- **INSTRUCTIONS FOR THE TASK**
Skip the pictures and give back the rest of the listing exactly.

+++ ENTRIES SUPPLIED

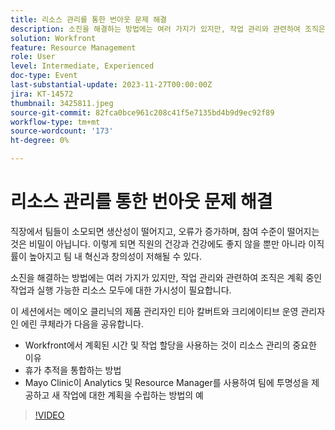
 ```yaml
---
title: 리소스 관리를 통한 번아웃 문제 해결
description: 소진을 해결하는 방법에는 여러 가지가 있지만, 작업 관리와 관련하여 조직은 계획 중인 작업과 실행 가능한 리소스 모두에 대한 가시성이 필요합니다.
solution: Workfront
feature: Resource Management
role: User
level: Intermediate, Experienced
doc-type: Event
last-substantial-update: 2023-11-27T00:00:00Z
jira: KT-14572
thumbnail: 3425811.jpeg
source-git-commit: 82fca0bce961c208c41f5e7135bd4b9d9ec92f89
workflow-type: tm+mt
source-wordcount: '173'
ht-degree: 0%

---
```



# 리소스 관리를 통한 번아웃 문제 해결

직장에서 팀들이 소모되면 생산성이 떨어지고, 오류가 증가하며, 참여 수준이 떨어지는 것은 비밀이 아닙니다. 이렇게 되면 직원의 건강과 건강에도 좋지 않을 뿐만 아니라 이직률이 높아지고 팀 내 혁신과 창의성이 저해될 수 있다.

소진을 해결하는 방법에는 여러 가지가 있지만, 작업 관리와 관련하여 조직은 계획 중인 작업과 실행 가능한 리소스 모두에 대한 가시성이 필요합니다.

이 세션에서는 메이오 클리닉의 제품 관리자인 티아 칼버트와 크리에이티브 운영 관리자인 에린 쿠체라가 다음을 공유합니다.

* Workfront에서 계획된 시간 및 작업 할당을 사용하는 것이 리소스 관리의 중요한 이유
* 휴가 추적을 통합하는 방법
* Mayo Clinic이 Analytics 및 Resource Manager를 사용하여 팀에 투명성을 제공하고 새 작업에 대한 계획을 수립하는 방법의 예

>[!VIDEO](https://video.tv.adobe.com/v/3425811/?learn=on)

++++++

- **REPLY TO THE EXERCISE**
 ```yaml
---
title: 리소스 관리를 통한 번아웃 문제 해결
description: 소진을 해결하는 방법에는 여러 가지가 있지만, 작업 관리와 관련하여 조직은 계획 중인 작업과 실행 가능한 리소스 모두에 대한 가시성이 필요합니다.
solution: Workfront
feature: Resource Management
role: User
level: Intermediate, Experienced
doc-type: Event
last-substantial-update: 2023-11-27T00:00:00Z
jira: KT-14572
thumbnail: 3425811.jpeg
source-git-commit: 82fca0bce961c208c41f5e7135bd4b9d9ec92f89
workflow-type: tm+mt
source-wordcount: '173'
ht-degree: 0%

---
```



# 리소스 관리를 통한 번아웃 문제 해결

직장에서 팀들이 소모되면 생산성이 떨어지고, 오류가 증가하며, 참여 수준이 떨어지는 것은 비밀이 아닙니다. 이렇게 되면 직원의 건강과 건강에도 좋지 않을 뿐만 아니라 이직률이 높아지고 팀 내 혁신과 창의성이 저해될 수 있다.

소진을 해결하는 방법에는 여러 가지가 있지만, 작업 관리와 관련하여 조직은 계획 중인 작업과 실행 가능한 리소스 모두에 대한 가시성이 필요합니다.

이 세션에서는 메이오 클리닉의 제품 관리자인 티아 칼버트와 크리에이티브 운영 관리자인 에린 쿠체라가 다음을 공유합니다.

* Workfront에서 계획된 시간 및 작업 할당을 사용하는 것이 리소스 관리의 중요한 이유
* 휴가 추적을 통합하는 방법
* Mayo Clinic이 Analytics 및 Resource Manager를 사용하여 팀에 투명성을 제공하고 새 작업에 대한 계획을 수립하는 방법의 예

>[!VIDEO](https://video.tv.adobe.com/v/3425811/?learn=on)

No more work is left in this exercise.